Es muy posible que existan muchos anti-derechos, perdón, pro-vida, que no caigan en ese estereotipo como tampoco las feministas cumplimos con los que ellos tienen de nosotras: seres abyectos, grotescos, asesinos y furiosos.
El Código Orgánico de Salud (COS) nos ha subido a unos y a otras al ring del absurdo nuevamente.
Los anti-derechos, perdón, pro-vida, acalorados de rabia, rosario en mano, reclaman que la Asamblea quiere que este paisito se convierta en una nueva Sodoma y Gomorra con niños y niñas cambiando de sexo durante el recreo, mujeres abortando cada semana mientras se hacen la manicure, ceremonias feministas de sacrificio de nonatos para grandeza de nuestra santa madre diabla.
Ecuador en su máximo esplendor: nadie ha leído el COS, pero todos tienen una opinión sobre él. La de los anti-derechos, perdón, pro-vida es la más, ay, esperpéntica.
Que va en contra de la voluntad de dios, dicen, que busca el asesinato de almitas inocentes, claman, que nos condenará al infierno, gritan con los brazos abiertos al cielo como predicador de La Bahía.

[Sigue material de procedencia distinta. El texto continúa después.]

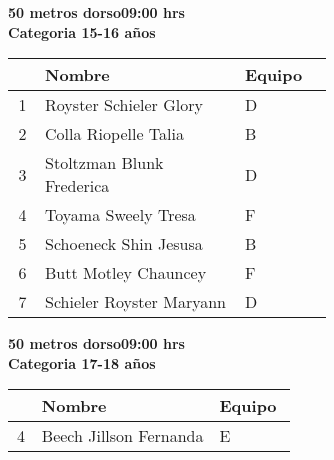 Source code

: \begin{minipage}{0.95\linewidth}\vspace{0.5cm} 
\begin{flushleft}
\textbf{
\hspace{-0.15cm}50 metros dorso\hspace{1.5cm}09:00 hrs \\Categoria 15-16 años}\vspace{-0.2cm} 
\end{flushleft}
\begin{tabular}{cp{0.63\linewidth}l}
\hline
& \textbf{Nombre} & \textbf{Equipo} \\ \hline
1 & Royster Schieler Glory & D \\ 
2 & Colla Riopelle Talia & B \\ 
3 & Stoltzman Blunk Frederica & D \\ 
4 & Toyama Sweely Tresa & F \\ 
5 & Schoeneck Shin Jesusa & B \\ 
6 & Butt Motley Chauncey & F \\ 
7 & Schieler Royster Maryann & D \\ 
\end{tabular}
\end{minipage}
\begin{minipage}{0.95\linewidth}\vspace{0.5cm} 
\begin{flushleft}
\textbf{
\hspace{-0.15cm}50 metros dorso\hspace{1.5cm}09:00 hrs \\Categoria 17-18 años}\vspace{-0.2cm} 
\end{flushleft}
\begin{tabular}{cp{0.63\linewidth}l}
\hline
& \textbf{Nombre} & \textbf{Equipo} \\ \hline
4 & Beech Jillson Fernanda & E \\ 
\end{tabular}
\end{minipage}
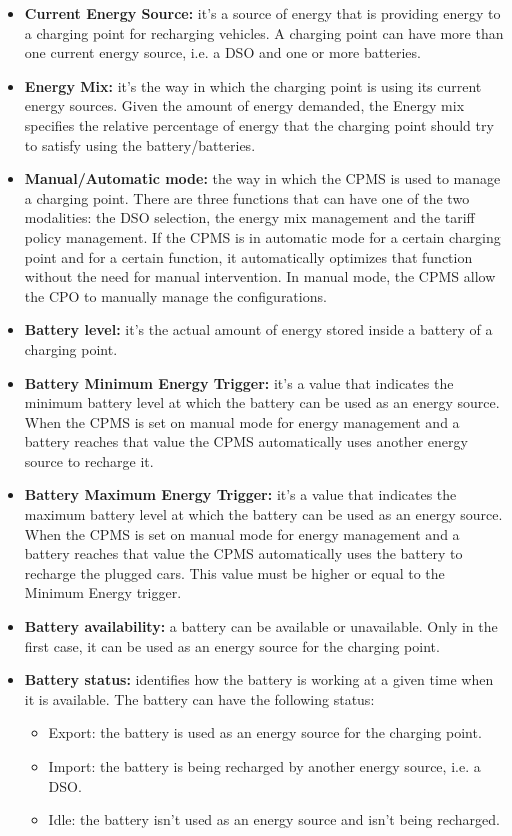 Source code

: \documentclass{Configuration_Files/PoliMi3i_thesis}
\begin{document}
\begin{itemize}
    \item \textbf{Current Energy Source:} it's a source of energy that is providing energy to a charging point for recharging vehicles. A charging point can have more than one current energy source, i.e. a DSO and one or more batteries.
    \item \textbf{Energy Mix:} it's the way in which the charging point is using its current energy sources. Given the amount of energy demanded, the Energy mix specifies the relative percentage of energy that the charging point should try to satisfy using the battery/batteries.
    \item \textbf{Manual/Automatic mode:} the way in which the CPMS is used to manage a charging point. There are three functions that can have one of the two modalities: the DSO selection, the energy mix management and the tariff policy management. If the CPMS is in automatic mode for a certain charging point and for a certain function, it automatically optimizes that function without the need for manual intervention. In manual mode, the CPMS allow the CPO to manually manage the configurations.
    \item \textbf{Battery level:} it's the actual amount of energy stored inside a battery of a charging point.
    \item \textbf{Battery Minimum Energy Trigger:} it’s a value that indicates the minimum battery level at which the battery can be used as an energy source. When the CPMS is set on manual mode for energy management and a battery reaches that value the CPMS automatically uses another energy source to recharge it.
    \item \textbf{Battery Maximum Energy Trigger:} it’s a value that indicates the maximum battery level at which the battery can be used as an energy source. When the CPMS is set on manual mode for energy management and a battery reaches that value the CPMS automatically uses the battery to recharge the plugged cars. This value must be higher or equal to the Minimum Energy trigger.
    \item \textbf{Battery availability:} a battery can be available or unavailable. Only in the first case, it can be used as an energy source for the charging point.
    \item \textbf{Battery status:} identifies how the battery is working at a given time when it is available. The battery can have the following status:
        \begin{itemize}
            \item Export: the battery is used as an energy source for the charging point.
            \item Import: the battery is being recharged by another energy source, i.e. a DSO.
            \item Idle: the battery isn't used as an energy source and isn't being recharged.
        \end{itemize}
\end{itemize}
\end{document}
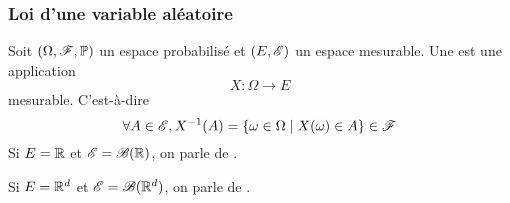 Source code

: \subsubsection{Loi d'une variable aléatoire}\label{subsubsec:2-1}

\begin{definition}
    Soit \((\Omega, \mathscr{F}, \mathbb{P})\) un espace probabilisé et \((E, \mathscr{E})\) un espace mesurable. 
    Une  est une application
    \begin{equation*}
        X\colon \Omega \to E
    \end{equation*}
    mesurable. C'est-à-dire 
    \begin{equation*}
        \forall A\in\mathscr{E}, X^{-1}(A) = \{\omega\in\Omega\mid X(\omega)\in A\}\in\mathscr{F}
    \end{equation*}
    Si \(E = \mathbb{R}\) et \(\mathscr{E} = \mathscr{B}(\mathbb{R})\), on parle de .

    Si \(E = \mathbb{R}^d\) et \(\mathscr{E} = \mathscr{B}(\mathbb{R}^d)\), on parle de .
\end{definition}


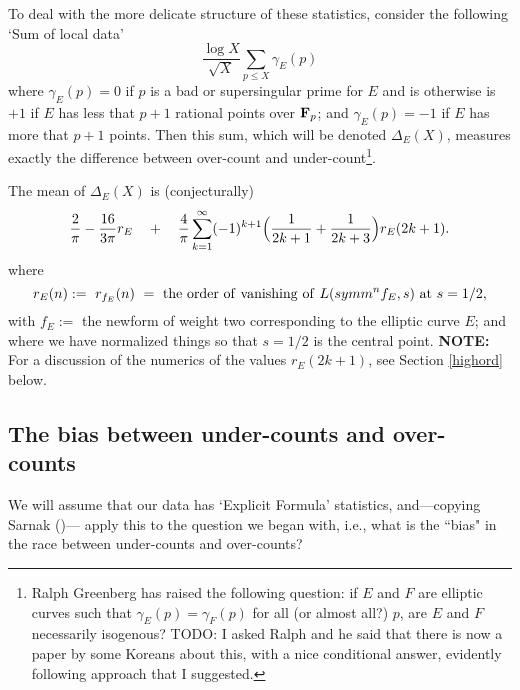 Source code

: \documentclass[11pt]{article}
\theoremstyle{plain}
\theoremstyle{definition}
\numberwithin{equation}{section}
\numberwithin{figure}{section}
\numberwithin{table}{section}
\begin{document}
To deal with the more delicate structure of these statistics, consider the following `Sum of local data'
  $${\frac{\log X}{{\sqrt X}}}\sum_{p\le X}\gamma_E(p)$$  where $\gamma_E(p)=0$ if $p$ is a bad or supersingular prime for $E$ and is otherwise is $+1$ if $E$ has less that $p+1$ rational points over ${\bf F}_p$; and $\gamma_E(p) = -1$ if $E$ has more that $p+1$ points.  Then this sum, which will be denoted $\Delta_E(X)$, measures exactly the difference between over-count and under-count{\footnote{  Ralph Greenberg has raised the following question: if $E$ and $F$ are elliptic curves such that $\gamma_E(p)=\gamma_F(p)$ for all (or almost all?) $p$, are $E$ and $F$ necessarily isogenous?  TODO: I asked Ralph and he said that there is now a paper by some Koreans about this, with a nice conditional answer, evidently
  following approach that I suggested.}}. %

 The  mean of $\Delta_E(X)$ is  (conjecturally) \begin{equation*}
{\frac{2}{\pi}}- {\frac{16}{3\pi}}r_E \ \ \ + \ \ \  {\frac{4}{\pi}} \sum_{k=1}^{\infty}  (-1)^{k+1}\Bigl({\frac{1}{2k+1}} + {\frac{1}{2k+3}}\Bigr) r_E({2k+1}).
\end{equation*} where $$r_E(n):= \ r_{f_E}(n)\ = \ {\rm the\ order\ of\ vanishing\ of\ }L(symm^nf_E, s)\ {\rm at}\ s=1/2,$$ with $f_E:=$ the newform of weight two corresponding to the elliptic curve $E$; and where we have normalized things so that $s=1/2$ is the central point. {\bf NOTE:} For a discussion of the numerics of the values $r_E({2k+1})$, see Section {\ref{highord}} below.

\subsection{The bias between under-counts and over-counts}
  We will assume that our data has `Explicit Formula' statistics, and---copying Sarnak ({\cite{S}})--- apply this to the question we began with, i.e., what is the ``bias" in the race between under-counts and over-counts?
\end{document}
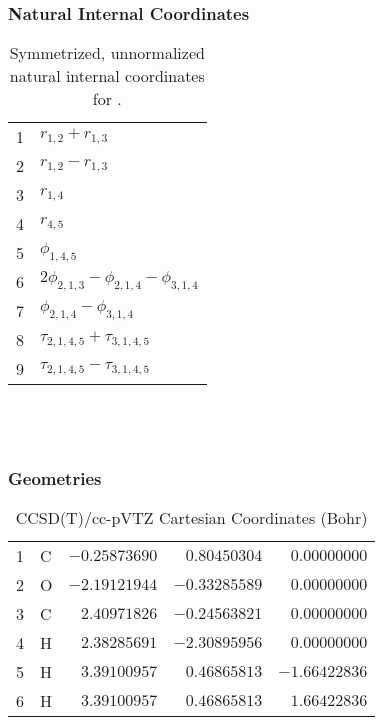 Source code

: \documentclass[10pt,oneside]{article}
\begin{document}
\clearpage

\subsubsection*{Natural Internal Coordinates}
\begin{table}[h!]
\centering
\caption{Symmetrized, unnormalized natural internal coordinates for .}
\small
\begin{tabular}{ll}
  1   & $r_{1,2} + r_{1,3}$ \\
  2   & $r_{1,2} - r_{1,3}$ \\
  3   & $r_{1,4}$ \\
  4   & $r_{4,5}$ \\
  5   & $\phi_{1,4,5}$ \\
  6   & $2\phi_{2,1,3} - \phi_{2,1,4} - \phi_{3,1,4}$ \\
  7   & $\phi_{2,1,4} - \phi_{3,1,4}$ \\
  8   & $\tau_{2,1,4,5} + \tau_{3,1,4,5}$ \\
  9   & $\tau_{2,1,4,5} - \tau_{3,1,4,5}$ \\
\end{tabular}
\end{table}

\clearpage

\subsection{\ \ \ }

\subsubsection*{Geometries}
\begin{table}[h!]
\centering
\caption{CCSD(T)/cc-pVTZ Cartesian Coordinates (Bohr)}
\begin{tabular}{llrrr}
1  & C  & $-0.25873690$ & $ 0.80450304$ & $ 0.00000000$ \\
2  & O  & $-2.19121944$ & $-0.33285589$ & $ 0.00000000$ \\
3  & C  & $ 2.40971826$ & $-0.24563821$ & $ 0.00000000$ \\
4  & H  & $ 2.38285691$ & $-2.30895956$ & $ 0.00000000$ \\
5  & H  & $ 3.39100957$ & $ 0.46865813$ & $-1.66422836$ \\
6  & H  & $ 3.39100957$ & $ 0.46865813$ & $ 1.66422836$ \\
\end{tabular}
\end{table}
\end{document}
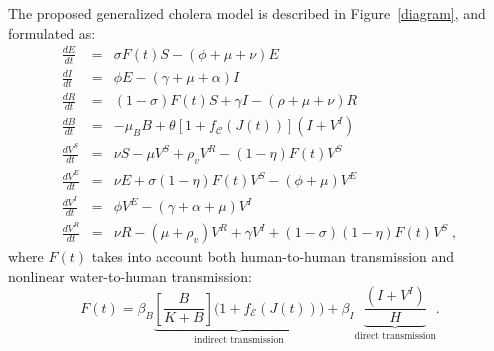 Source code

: The proposed generalized cholera model is described in Figure~\ref{diagram}, and formulated as:
\begin{eqnarray} \label{eq:fullmodel}
 \frac{dE}{dt} &=& \sigma F(t) S - (\phi + \mu +\nu) E \label{eq:E2}\\
 \frac{dI}{dt} &=& \phi E - (\gamma + \mu + \alpha) I \label{eq:I2}\\
 \frac{dR}{dt} &=& (1-\sigma) F(t) S + \gamma I - (\rho + \mu+\nu) R \label{eq:R2}\\
 \frac{dB}{dt} &=& - \mu_B B +\theta\left[1 + f_{\mathcal{C}}\left( J(t)\right) \right] (I+V^I) \label{eq:B2}\\
\frac{dV^S}{dt} &=& \nu S - \mu V^S+ \rho_{v} V^R - (1-\eta) F(t) V^S \label{eq:VS2}\\
 \frac{dV^E}{dt} &=& \nu E + \sigma (1-\eta) F(t) V^S-(\phi + \mu) V^E \label{eq:VE2}\\
 \frac{dV^I}{dt} &=&  \phi V^E -(\gamma + \alpha + \mu) V^I \label{eq:VI2}\\
 \frac{dV^R}{dt} &=& \nu R -(\mu +\rho_{v})V^R +\gamma V^I +(1-\sigma) (1-\eta) F(t) V^S\label{eq:VR2}\; ,
\end{eqnarray}
where $F(t)$ takes into account both human-to-human transmission and nonlinear water-to-human transmission:
\begin{equation}
  F(t) = \beta_B \underbrace{ \left[\frac{B}{K + B} \right] \bigg(1+f_{\mathcal{E}}\left(J(t)\right)\bigg)}_{\text{indirect transmission}} + \beta_{I} \underbrace{\frac{(I+V^I)}{H}}_{\text{direct transmission}}.
\label{eq:force2}
\end{equation}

En verdad, el COS pretende garantizar, entre otros derechos humanos, que si una mujer ha sufrido un aborto espontáneo reciba la atención rápida y adecuada para que no se desangre. No puedo hablar por las señoras vestidas de blanco, pero yo sí quisiera que la ley me asegurara eso: que no me voy a morir como un perro porque al señor médico se le ocurrió tener objeción de conciencia.
Hágame el legrado, doctor, sálveme la vida y luego, si quiere, vaya a rezar al dios en el que cree: Alá, Ganesha o Jesús.
Probablemente a ellas, las señoras de blanco, no les importe mucho que esto esté en la ley porque a ellas siempre las atienden los médicos. El increíble seguro médico de tener harta plata les cubre eso y también los abortos que practican los ginecólogos de confianza a las niñas que han metido la pata.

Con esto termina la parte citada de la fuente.